Docile à cette invitation, le clerc laissa là sa haute escabelle, polie comme un miroir par un long commerce avec sa culotte, et se présenta dans le cabinet de M. Nickleby. C’était un homme grand, entre deux âges, avec des yeux à fleur de tête, dont l’un paraissait immobile, le nez rubicond, la face cadavéreuse, un accoutrement mal assorti de vêtements qui montraient la corde, beaucoup trop petits pour sa taille, et où l’on avait ménagé les boutons avec une telle économie, qu’il lui fallait bien de l’habileté pour réussir à les faire tenir sur lui.
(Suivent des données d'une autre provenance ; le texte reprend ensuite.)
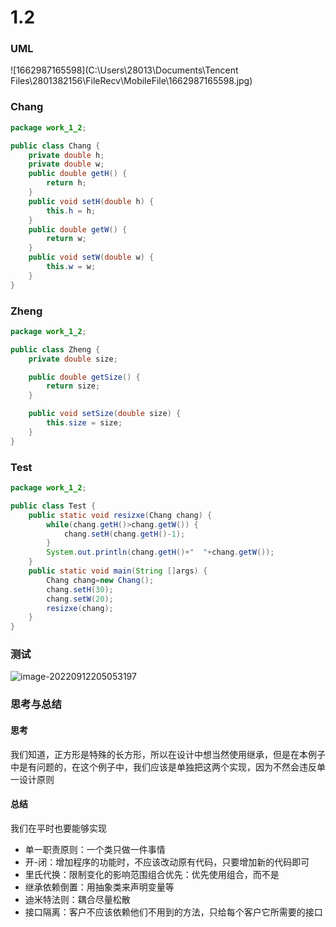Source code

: # 1.2

### UML

![1662987165598](C:\Users\28013\Documents\Tencent Files\2801382156\FileRecv\MobileFile\1662987165598.jpg)

### Chang

```java
package work_1_2;

public class Chang {
	private double h;
	private double w;
	public double getH() {
		return h;
	}
	public void setH(double h) {
		this.h = h;
	}
	public double getW() {
		return w;
	}
	public void setW(double w) {
		this.w = w;
	}
}
```

### Zheng

```java
package work_1_2;

public class Zheng {
	private double size;

	public double getSize() {
		return size;
	}

	public void setSize(double size) {
		this.size = size;
	}
}
```

### Test

```java
package work_1_2;

public class Test {
	public static void resizxe(Chang chang) {
		while(chang.getH()>chang.getW()) {
			chang.setH(chang.getH()-1);
		}
		System.out.println(chang.getH()+"  "+chang.getW());
	}
	public static void main(String []args) {
		Chang chang=new Chang();
		chang.setH(30);
		chang.setW(20);
		resizxe(chang);
	}
}
```

### 测试

![image-20220912205053197](C:\Users\28013\AppData\Roaming\Typora\typora-user-images\image-20220912205053197.png)

### 思考与总结

#### 思考

我们知道，正方形是特殊的长方形，所以在设计中想当然使用继承，但是在本例子中是有问题的，在这个例子中，我们应该是单独把这两个实现，因为不然会违反单一设计原则

#### 总结

我们在平时也要能够实现

* 单一职责原则：一个类只做一件事情
* 开-闭：增加程序的功能时，不应该改动原有代码，只要增加新的代码即可
* 里氏代换：限制变化的影响范围组合优先：优先使用组合，而不是
* 继承依赖倒置：用抽象类来声明变量等
* 迪米特法则：耦合尽量松散
* 接口隔离：客户不应该依赖他们不用到的方法，只给每个客户它所需要的接口
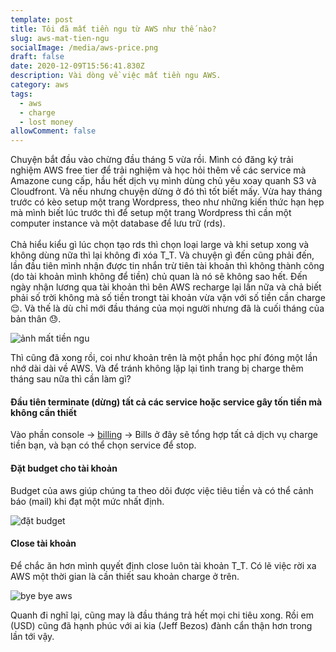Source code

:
 ```yaml
---
template: post
title: Tôi đã mất tiền ngu từ AWS như thế nào?
slug: aws-mat-tien-ngu
socialImage: /media/aws-price.png
draft: false
date: 2020-12-09T15:56:41.830Z
description: Vài dòng về việc mất tiền ngu AWS.
category: aws
tags:
  - aws
  - charge
  - lost money
allowComment: false
---
```

Chuyện bắt đầu vào chừng đầu tháng 5 vừa rồi. Mình có đăng ký trải nghiệm AWS free tier để trải nghiệm và học hỏi thêm về các service mà Amazone cung cấp, hầu hết dịch vụ mình dùng chủ yêu xoay quanh S3 và Cloudfront. Và nếu nhưng chuyện dừng ở đó thì tốt biết mấy. Vừa hay tháng trước có kèo setup một trang Wordpress, theo như những kiến thức hạn hẹp mà mình biết lúc trước thì để setup một trang Wordpress thì cần một computer instance và một database để lưu trữ (rds). \
\
Chả hiểu kiểu gì lúc chọn tạo rds thì chọn loại large và khi setup xong và không dùng nữa thì lại không đi xóa T_T. Và chuyện gì đến cũng phải đến, lần đầu tiên mình nhận được tin nhắn trừ tiên tài khoản thì không thành công (do tài khoản mình không để tiền) chủ quan là nó sẽ không sao hết. Đến ngày nhận lương qua tài khoản thì bên AWS recharge lại lần nữa và chả biết phải số trời không mà số tiền trongt tài khoản vừa vặn với số tiền cần charge 😌. Và thế là dù chỉ mới đầu tháng của mọi người nhưng đã là cuối tháng của bản thân 😓.

![ảnh mất tiền ngu](/media/screenshot_2020-12-10-00-21-44-36.png "aws charge sms")

Thì cũng đã xong rồi, coi như khoản trên là một phần học phí đóng một lần nhớ dài dài về AWS. Và để tránh không lặp lại tình trang bị charge thêm tháng sau nữa thì cần làm gì?

#### Đầu tiên terminate (dừng) tất cả các service hoặc service gây tốn tiền mà không cần thiết

Vào phần console -> [billing](https://console.aws.amazon.com/billing/) -> Bills ở đây sẽ tổng hợp tất cả dịch vụ charge tiền bạn, và bạn có thể chọn service để stop.

#### Đặt budget cho tài khoản

Budget của aws giúp chúng ta theo dõi được việc tiêu tiền và có thể cảnh báo (mail) khi đạt một mức nhất định.

![đặt budget](/media/console.aws.amazon.com_billing_home_.png "budget")



#### Close tài khoản

Để chắc ăn hơn mình quyết định close luôn tài khoản T_T. Có lẽ việc rời xa AWS một thời gian là cần thiết sau khoản charge ở trên.

![bye bye aws](/media/screen-shot-2020-12-09-at-22.56.26.png "bye")

Quanh đi nghĩ lại, cũng may là đầu tháng trả hết mọi chi tiêu xong. Rồi em (USD) cũng đã hạnh phúc với ai kia (Jeff Bezos) đành cẩn thận hơn trong lần tới vậy.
« N’est-il pas midi et demi, Noggs ? dit M. Nickleby d’une voix aigre et rude.

— Il n’est encore que vingt-cinq minutes au… (Noggs allait dire : au cabaret ; mais il se ravisa prudemment).

— À Saint-Paul, continua-t-il.

— Ma montre s’est donc arrêtée ? dit M. Nickleby ; je ne sais comment cela se fait.

— Pas montée, dit Noggs.

— Si, dit M. Nickleby.

— Alors démontée, reprit Noggs.

— J’espère que non, répliqua M. Nickleby.

— Il faut bien, dit Noggs.

— C’est bon, dit M. Nickleby, remettant dans sa poche la montre à répétition ; peut-être bien. »

Noggs poussa un petit grognement à son usage, par lequel il terminait toute discussion avec son maître, pour faire entendre que c’était lui qui triomphait, et (comme il parlait rarement si ce n’est pour répondre) il retomba dans son silence bourru, et se frotta lentement les mains l’une contre l’autre, non sans faire craquer successivement ses doigts dans leurs jointures et les serrer de manière à leur imprimer toute sorte de contorsions. Cette habitude routinière à laquelle il satisfaisait à tout propos, et le regard fixe qu’il avait soin de communiquer à son bon œil pour le mettre d’accord avec le mauvais, de manière à dépister le curieux qui aurait voulu savoir de quel œil il regardait, étaient deux singularités de M. Noggs, qui n’en manquait pas, et frappaient tout d’abord l’observateur qui le voyait pour la première fois.